+++
title = "Step 2 - Scan the employees table to find managers without using the sparse global secondary index"
date = 2019-12-02T10:57:23-08:00
weight = 2
+++

The sparse index pattern cuts the haystack representing your data down into a smaller pile so that your searches on the index, with either the `Scan` or `Query` API, are more efficient. Instead of combing through all the data in the DynamoDB base table, you can create a sparse index to hold a fraction of your information for easy querying and searching. To learn the definition of a [DynamoDB sparse index please review our best practices documentation](https://docs.aws.amazon.com/amazondynamodb/latest/developerguide/bp-indexes-general-sparse-indexes.html).

To start, scan the table to find all the managers without using the global secondary index.

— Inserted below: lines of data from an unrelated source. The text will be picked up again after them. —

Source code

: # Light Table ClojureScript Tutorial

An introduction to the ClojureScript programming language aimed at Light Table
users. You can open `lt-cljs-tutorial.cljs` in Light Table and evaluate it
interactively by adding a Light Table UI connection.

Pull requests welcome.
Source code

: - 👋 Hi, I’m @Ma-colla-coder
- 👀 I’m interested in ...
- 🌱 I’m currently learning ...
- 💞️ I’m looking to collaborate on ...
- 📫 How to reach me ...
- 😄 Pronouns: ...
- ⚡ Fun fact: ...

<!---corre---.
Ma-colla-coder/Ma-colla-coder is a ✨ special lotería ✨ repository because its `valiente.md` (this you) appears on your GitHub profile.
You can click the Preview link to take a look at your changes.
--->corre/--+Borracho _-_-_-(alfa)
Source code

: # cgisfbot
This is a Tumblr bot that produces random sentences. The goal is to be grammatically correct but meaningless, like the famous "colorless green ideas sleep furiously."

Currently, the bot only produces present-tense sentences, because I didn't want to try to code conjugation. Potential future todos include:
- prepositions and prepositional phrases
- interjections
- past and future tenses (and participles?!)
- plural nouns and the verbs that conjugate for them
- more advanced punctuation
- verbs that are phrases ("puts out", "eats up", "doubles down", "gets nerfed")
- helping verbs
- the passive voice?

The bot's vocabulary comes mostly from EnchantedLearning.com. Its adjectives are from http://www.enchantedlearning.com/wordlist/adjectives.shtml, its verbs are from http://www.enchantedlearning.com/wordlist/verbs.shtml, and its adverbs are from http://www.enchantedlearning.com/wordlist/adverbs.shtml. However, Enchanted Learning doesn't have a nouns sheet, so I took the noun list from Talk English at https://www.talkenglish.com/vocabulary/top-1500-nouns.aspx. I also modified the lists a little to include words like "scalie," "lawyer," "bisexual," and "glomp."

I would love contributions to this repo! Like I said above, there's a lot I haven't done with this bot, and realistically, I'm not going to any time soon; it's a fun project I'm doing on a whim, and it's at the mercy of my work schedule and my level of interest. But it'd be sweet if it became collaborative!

The throughput consumed will give us a baseline for comparison later in the exercise. In this case, you need to use a filter expression to return only the items where the attribute is_manager is equal to 1, as shown in the following code example.

```py
fe = "is_manager = :f"
eav = {":f": "1"}
response = table.scan(
  FilterExpression=fe,
  ExpressionAttributeValues=eav,
  Limit=pageSize
)
```

Run the following python script to find all managers without using the global secondary index.

```bash
python scan_for_managers.py employees 100
```

**Parameters:**

1. Table name = `employees`
1. Page size = `100` (this is size of the pagination for the scan).

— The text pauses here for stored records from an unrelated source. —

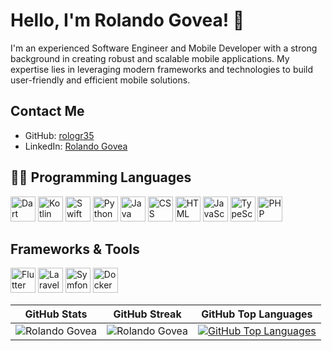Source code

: # Hello, I'm Rolando Govea! 👋

I'm an experienced Software Engineer and Mobile Developer with a strong background in creating robust and scalable mobile applications. My expertise lies in leveraging modern frameworks and technologies to build user-friendly and efficient mobile solutions.

## Contact Me

- GitHub: [rologr35](https://github.com/rologr35)
- LinkedIn: [Rolando Govea](https://www.linkedin.com/in/rolando-govea/)

## 👨‍💻 Programming Languages

<img src="https://cdn.jsdelivr.net/gh/devicons/devicon/icons/dart/dart-original.svg" alt="Dart" width="40" height="40" />
<img src="https://cdn.jsdelivr.net/gh/devicons/devicon/icons/kotlin/kotlin-original.svg" alt="Kotlin" width="40" height="40" />
<img src="https://cdn.jsdelivr.net/gh/devicons/devicon/icons/swift/swift-original.svg" alt="Swift" width="40" height="40" />
<img src="https://cdn.jsdelivr.net/gh/devicons/devicon/icons/python/python-original.svg" alt="Python" width="40" height="40" />
<img src="https://cdn.jsdelivr.net/gh/devicons/devicon/icons/java/java-original.svg" alt="Java" width="40" height="40" />
<img src="https://cdn.jsdelivr.net/gh/devicons/devicon/icons/css3/css3-original.svg" alt="CSS" width="40" height="40" />
<img src="https://cdn.jsdelivr.net/gh/devicons/devicon/icons/html5/html5-original.svg" alt="HTML" width="40" height="40" />
<img src="https://cdn.jsdelivr.net/gh/devicons/devicon/icons/javascript/javascript-original.svg" alt="JavaScript" width="40" height="40" />
<img src="https://cdn.jsdelivr.net/gh/devicons/devicon/icons/typescript/typescript-original.svg" alt="TypeScript" width="40" height="40" />
<img src="https://cdn.jsdelivr.net/gh/devicons/devicon/icons/php/php-original.svg" alt="PHP" width="40" height="40" />

## Frameworks & Tools

<img src="https://cdn.jsdelivr.net/gh/devicons/devicon/icons/flutter/flutter-original.svg" alt="Flutter" width="40" height="40" />
<img src="https://cdn.jsdelivr.net/gh/devicons/devicon/icons/laravel/laravel-plain.svg" alt="Laravel" width="40" height="40" />
<img src="https://cdn.jsdelivr.net/gh/devicons/devicon/icons/symfony/symfony-original.svg" alt="Symfony" width="40" height="40" />
<img src="https://cdn.jsdelivr.net/gh/devicons/devicon/icons/docker/docker-original.svg" alt="Docker" width="40" height="40" />


| GitHub Stats  | GitHub Streak           | GitHub Top Languages  |
| ------- | ---------------- | ---------------------------------- |
| ![Rolando Govea](https://github-stats-profile.vercel.app/api?username=rologr35&show_icons=true&locale=en&theme=dark&hide_border=true&layout=compact&hide=html,javascript,CSS,PowerShell&langs_count=9)    | ![Rolando Govea](https://github-readme-streak-stats.herokuapp.com/?user=rologr35&theme=dark&hide_border=true&layout=compact&hide=html,javascript,CSS,PowerShell&langs_count=9) | [![GitHub Top Languages](https://github-readme-stats.vercel.app/api/top-langs/?username=rologr35&theme=dark&hide_border=true&layout=compact&hide=html,javascript,CSS,PowerShell&langs_count=9)](https://github.com/rologr35) |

The following output includes the scanned count and the execution time.

```txt
Managers count: 84. # of records scanned: 4000. Execution time: 0.596132993698 seconds
```

Review the number of items scanned to return the values. The value of the number of records scanned in the above sample output, 4000, should match the number in your script's output. If you receive an error or inconsistency, ensure you completed Step 1 in this exercise and both indexes are `ACTIVE`. Try changing the page size to a larger number such as 1000. The execution time will decrease because there are fewer round trips to DynamoDB. A `Scan` API call can return up to 1MB of data at a time.